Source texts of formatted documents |
»»
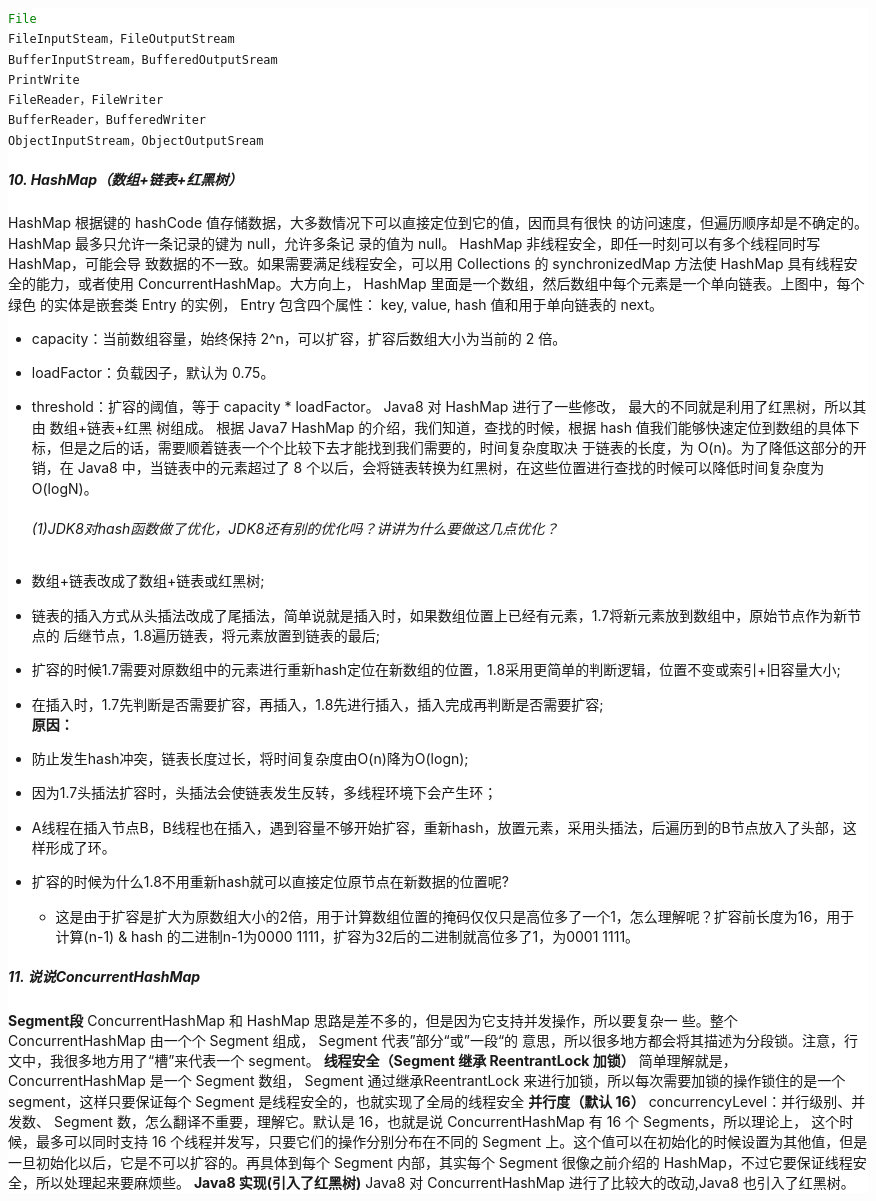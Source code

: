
 ```java
File
FileInputSteam，FileOutputStream 
BufferInputStream，BufferedOutputSream 
PrintWrite
FileReader，FileWriter
BufferReader，BufferedWriter 
ObjectInputStream，ObjectOutputSream
```

##### 10. HashMap（数组+链表+红黑树）

HashMap 根据键的 hashCode 值存储数据，大多数情况下可以直接定位到它的值，因而具有很快
的访问速度，但遍历顺序却是不确定的。 HashMap 最多只允许一条记录的键为 null，允许多条记
录的值为 null。 HashMap 非线程安全，即任一时刻可以有多个线程同时写 HashMap，可能会导
致数据的不一致。如果需要满足线程安全，可以用 Collections 的 synchronizedMap 方法使
HashMap 具有线程安全的能力，或者使用 ConcurrentHashMap。大方向上， HashMap 里面是一个数组，然后数组中每个元素是一个单向链表。上图中，每个绿色
的实体是嵌套类 Entry 的实例， Entry 包含四个属性： key, value, hash 值和用于单向链表的 next。

- capacity：当前数组容量，始终保持 2^n，可以扩容，扩容后数组大小为当前的 2 倍。
- loadFactor：负载因子，默认为 0.75。
- threshold：扩容的阈值，等于 capacity * loadFactor。
  Java8 对 HashMap 进行了一些修改，  最大的不同就是利用了红黑树，所以其由  数组+链表+红黑
  树组成。
  根据 Java7 HashMap 的介绍，我们知道，查找的时候，根据 hash 值我们能够快速定位到数组的具体下标，但是之后的话，需要顺着链表一个个比较下去才能找到我们需要的，时间复杂度取决 于链表的长度，为 O(n)。为了降低这部分的开销，在 Java8 中，当链表中的元素超过了 8 个以后，会将链表转换为红黑树，在这些位置进行查找的时候可以降低时间复杂度为 O(logN)。<br/>
  
  ###### (1)JDK8对hash函数做了优化，JDK8还有别的优化吗？讲讲为什么要做这几点优化？<br/>
- 数组+链表改成了数组+链表或红黑树;<br/>
- 链表的插入方式从头插法改成了尾插法，简单说就是插入时，如果数组位置上已经有元素，1.7将新元素放到数组中，原始节点作为新节点的 后继节点，1.8遍历链表，将元素放置到链表的最后;<br/>
- 扩容的时候1.7需要对原数组中的元素进行重新hash定位在新数组的位置，1.8采用更简单的判断逻辑，位置不变或索引+旧容量大小;
- 在插入时，1.7先判断是否需要扩容，再插入，1.8先进行插入，插入完成再判断是否需要扩容;<br/>
  **原因：**<br/>
- 防止发生hash冲突，链表长度过长，将时间复杂度由O(n)降为O(logn);<br/>
- 因为1.7头插法扩容时，头插法会使链表发生反转，多线程环境下会产生环；<br/>
- A线程在插入节点B，B线程也在插入，遇到容量不够开始扩容，重新hash，放置元素，采用头插法，后遍历到的B节点放入了头部，这样形成了环。<br/>
- 扩容的时候为什么1.8不用重新hash就可以直接定位原节点在新数据的位置呢?<br/>
  
  - 这是由于扩容是扩大为原数组大小的2倍，用于计算数组位置的掩码仅仅只是高位多了一个1，怎么理解呢？扩容前长度为16，用于计算(n-1) & hash 的二进制n-1为0000 1111，扩容为32后的二进制就高位多了1，为0001 1111。
    

##### 11. 说说ConcurrentHashMap

**Segment段**
ConcurrentHashMap 和 HashMap 思路是差不多的，但是因为它支持并发操作，所以要复杂一
些。整个 ConcurrentHashMap 由一个个 Segment 组成， Segment 代表”部分“或”一段“的
意思，所以很多地方都会将其描述为分段锁。注意，行文中，我很多地方用了“槽”来代表一个
segment。
**线程安全（Segment 继承 ReentrantLock 加锁）**
简单理解就是， ConcurrentHashMap 是一个 Segment 数组， Segment 通过继承ReentrantLock 来进行加锁，所以每次需要加锁的操作锁住的是一个 segment，这样只要保证每个 Segment 是线程安全的，也就实现了全局的线程安全
**并行度（默认 16）**
concurrencyLevel：并行级别、并发数、 Segment 数，怎么翻译不重要，理解它。默认是 16，也就是说 ConcurrentHashMap 有 16 个 Segments，所以理论上， 这个时候，最多可以同时支持 16 个线程并发写，只要它们的操作分别分布在不同的 Segment 上。这个值可以在初始化的时候设置为其他值，但是一旦初始化以后，它是不可以扩容的。再具体到每个 Segment 内部，其实每个 Segment 很像之前介绍的 HashMap，不过它要保证线程安全，所以处理起来要麻烦些。
**Java8 实现(引入了红黑树)**
Java8 对 ConcurrentHashMap 进行了比较大的改动,Java8 也引入了红黑树。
««
TRY IT | Every line with "null" in it should be copied from the entries.

WORKED SOLUTION |
的访问速度，但遍历顺序却是不确定的。 HashMap 最多只允许一条记录的键为 null，允许多条记
录的值为 null。 HashMap 非线程安全，即任一时刻可以有多个线程同时写 HashMap，可能会导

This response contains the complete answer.